I hope you don't mind my husband butting in on our conversation (that is not my husband above, that of course is Daniel Craig).

My husband, Giles Coren, will only be with us for a moment. He's just got a few words to say. It's a piece that was supposed to go in The Times on Saturday, you see - only they wouldn't run it. It was about James Bond and there's been too much Bond, they said, someone else is doing something on something or other. So write something else, yeah Giles? Well my husband is an accommodating sort of chap so he said okay then - but it's such a good piece it deserves to be read and Tweeted and to bust out from behind the paywall will make him so very chipper.

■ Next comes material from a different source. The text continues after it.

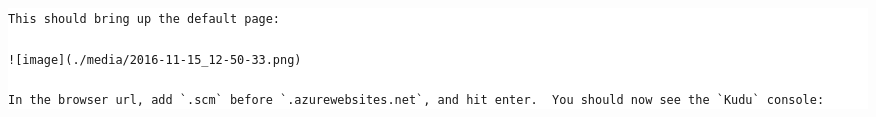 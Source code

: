     This should bring up the default page:

    ![image](./media/2016-11-15_12-50-33.png)

    In the browser url, add `.scm` before `.azurewebsites.net`, and hit enter.  You should now see the `Kudu` console:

I promise this won't be a regular thing.

Coming soon: a recipe!!!



BOND, VILLAIN
(The piece they tried to ban. Warning! This contains plot spoilers...)

by Giles Coren
 
There is a moment in the new James Bond film so vile, sexist and sad that it made me feel physically sick. If you have not seen the film and fear a spoiler, then look away now. Or cancel your tickets and do something less horrible instead. Like pull all your fingernails out.

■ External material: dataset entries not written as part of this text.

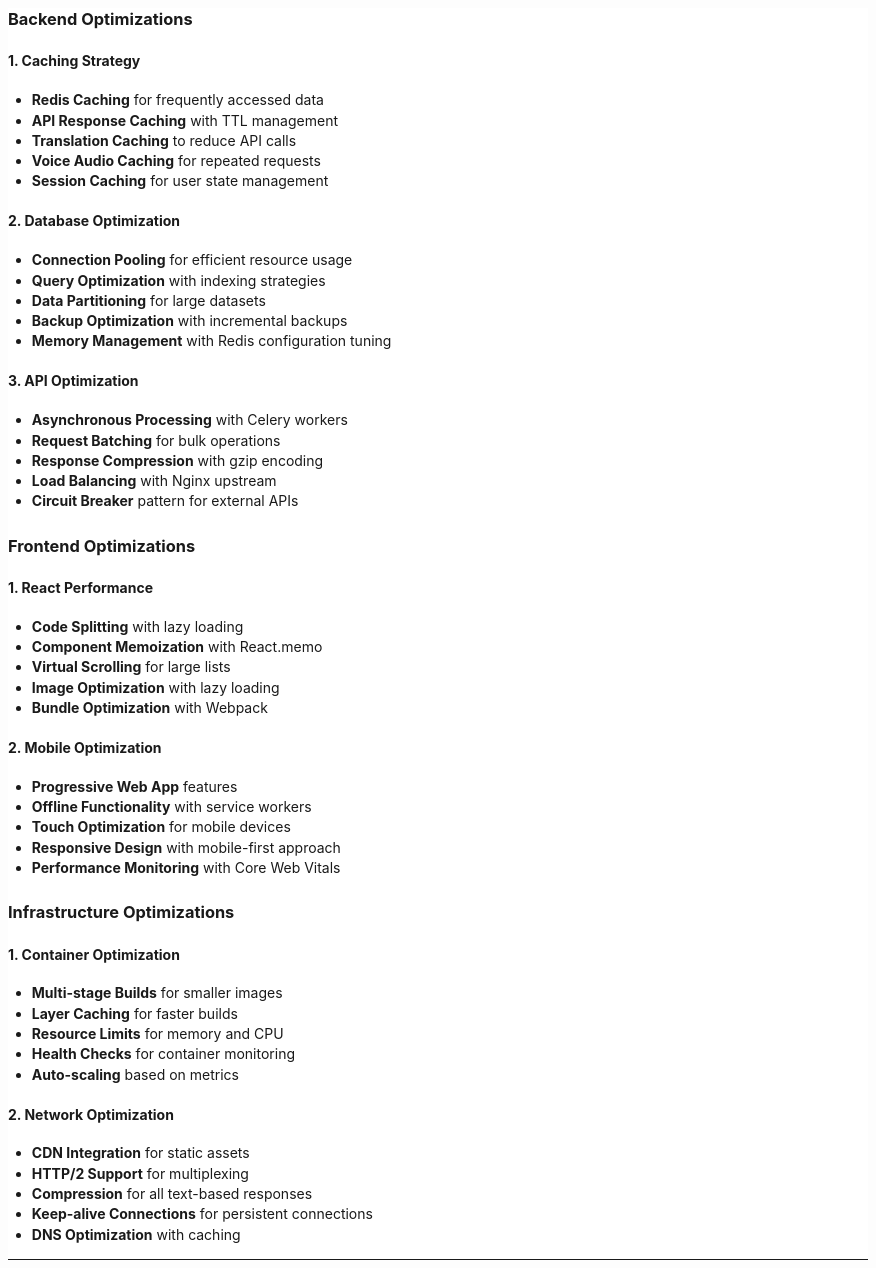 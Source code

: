### Backend Optimizations

#### 1. Caching Strategy
- **Redis Caching** for frequently accessed data
- **API Response Caching** with TTL management
- **Translation Caching** to reduce API calls
- **Voice Audio Caching** for repeated requests
- **Session Caching** for user state management

#### 2. Database Optimization
- **Connection Pooling** for efficient resource usage
- **Query Optimization** with indexing strategies
- **Data Partitioning** for large datasets
- **Backup Optimization** with incremental backups
- **Memory Management** with Redis configuration tuning

#### 3. API Optimization
- **Asynchronous Processing** with Celery workers
- **Request Batching** for bulk operations
- **Response Compression** with gzip encoding
- **Load Balancing** with Nginx upstream
- **Circuit Breaker** pattern for external APIs

### Frontend Optimizations

#### 1. React Performance
- **Code Splitting** with lazy loading
- **Component Memoization** with React.memo
- **Virtual Scrolling** for large lists
- **Image Optimization** with lazy loading
- **Bundle Optimization** with Webpack

#### 2. Mobile Optimization
- **Progressive Web App** features
- **Offline Functionality** with service workers
- **Touch Optimization** for mobile devices
- **Responsive Design** with mobile-first approach
- **Performance Monitoring** with Core Web Vitals

### Infrastructure Optimizations

#### 1. Container Optimization
- **Multi-stage Builds** for smaller images
- **Layer Caching** for faster builds
- **Resource Limits** for memory and CPU
- **Health Checks** for container monitoring
- **Auto-scaling** based on metrics

#### 2. Network Optimization
- **CDN Integration** for static assets
- **HTTP/2 Support** for multiplexing
- **Compression** for all text-based responses
- **Keep-alive Connections** for persistent connections
- **DNS Optimization** with caching

---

In short, there is a young woman in this film whom Bond correctly identifies (in his smug, smart-arse way) as a sex-worker who was kidnapped and enslaved as a child by human traffickers. She is now a brutalised and unwilling gangster’s moll. She gives no sign of being sexually interested in Bond, merely of being incredibly scared and unhappy. So he creeps uninvited into her hotel shower cubicle later that night, like Jimmy Savile, and silently screws her because he is bored.

That is vile enough. And totally out of keeping, I’d have thought, with Daniel Craig’s Bond. But it gets much worse when she is later tied up with a glass of whisky on her head in a hilarious William Tell spoof, and shot dead in a game devised by the baddie. We knew already knew the baddie was bad, so there was no plot developing element here. It was merely disgusting, exploitative, 1970s-style death-porn (like when Roger Moore torpedoed the beautiful girl in the helicopter in The Spy Who Loved Me and then joked about it – a scene from which it has taken me 35 years to recover).

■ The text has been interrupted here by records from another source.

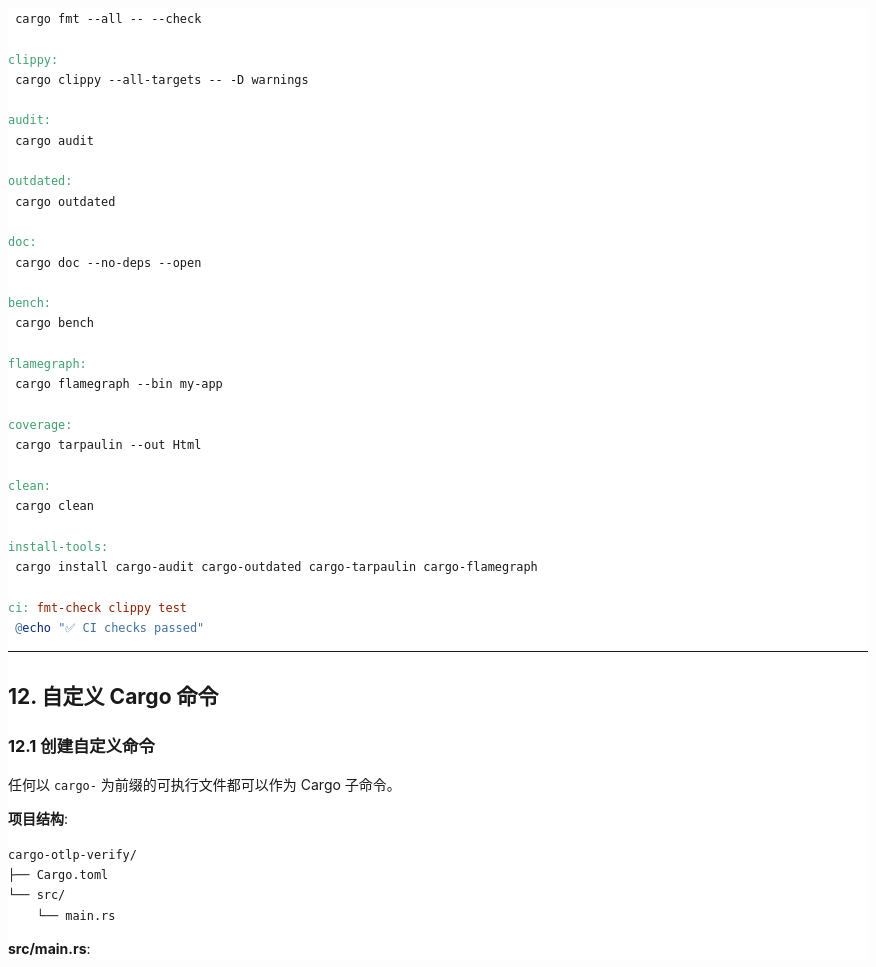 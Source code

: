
 ```makefile
 cargo fmt --all -- --check

clippy:
 cargo clippy --all-targets -- -D warnings

audit:
 cargo audit

outdated:
 cargo outdated

doc:
 cargo doc --no-deps --open

bench:
 cargo bench

flamegraph:
 cargo flamegraph --bin my-app

coverage:
 cargo tarpaulin --out Html

clean:
 cargo clean

install-tools:
 cargo install cargo-audit cargo-outdated cargo-tarpaulin cargo-flamegraph

ci: fmt-check clippy test
 @echo "✅ CI checks passed"
```

---

## 12. 自定义 Cargo 命令

### 12.1 创建自定义命令

任何以 `cargo-` 为前缀的可执行文件都可以作为 Cargo 子命令。

**项目结构**:

```text
cargo-otlp-verify/
├── Cargo.toml
└── src/
    └── main.rs
```

**src/main.rs**:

The ‘new’ Bond’s immediate response to the killing of a tragic, abused, indentured slave woman is to say, “waste of good scotch” (this must be the ‘humour’ Daniel Craig said he was keen to put back into the role) and then kill everyone. He could have done it three minutes before and saved her. But that wouldn’t have been as funny, I guess.

That Macallan (the whisky brand on her head) presumably paid to be involved in the scene, as part of the film’s much-touted product placement programme, is utterly baffling to me.

Personally, I am ashamed, as a journalist, of the five star ratings this film garnered across the board from sheep-like critics afraid or unable to look through the hype, to its rotten soul.

I am ashamed, as a man, that women are still compelled in the 21st century to watch movies in which the three female outcomes are:

1) Judi Dench’s ‘M’ dies, and is replaced by a man;

2) The young abuse victim is shagged by Bond and then killed for a joke; and

3) The pretty girl who manages to remain chaste despite Bond’s ‘charms’ is rewarded at the end with a job as his secretary.

And I am ashamed, as a British person, that this film will be mistaken abroad for an example of prevailing values here. It is a sick, reactionary, depressing film and its director, Sam Mendes, should be ashamed of himself, all the way to the bank.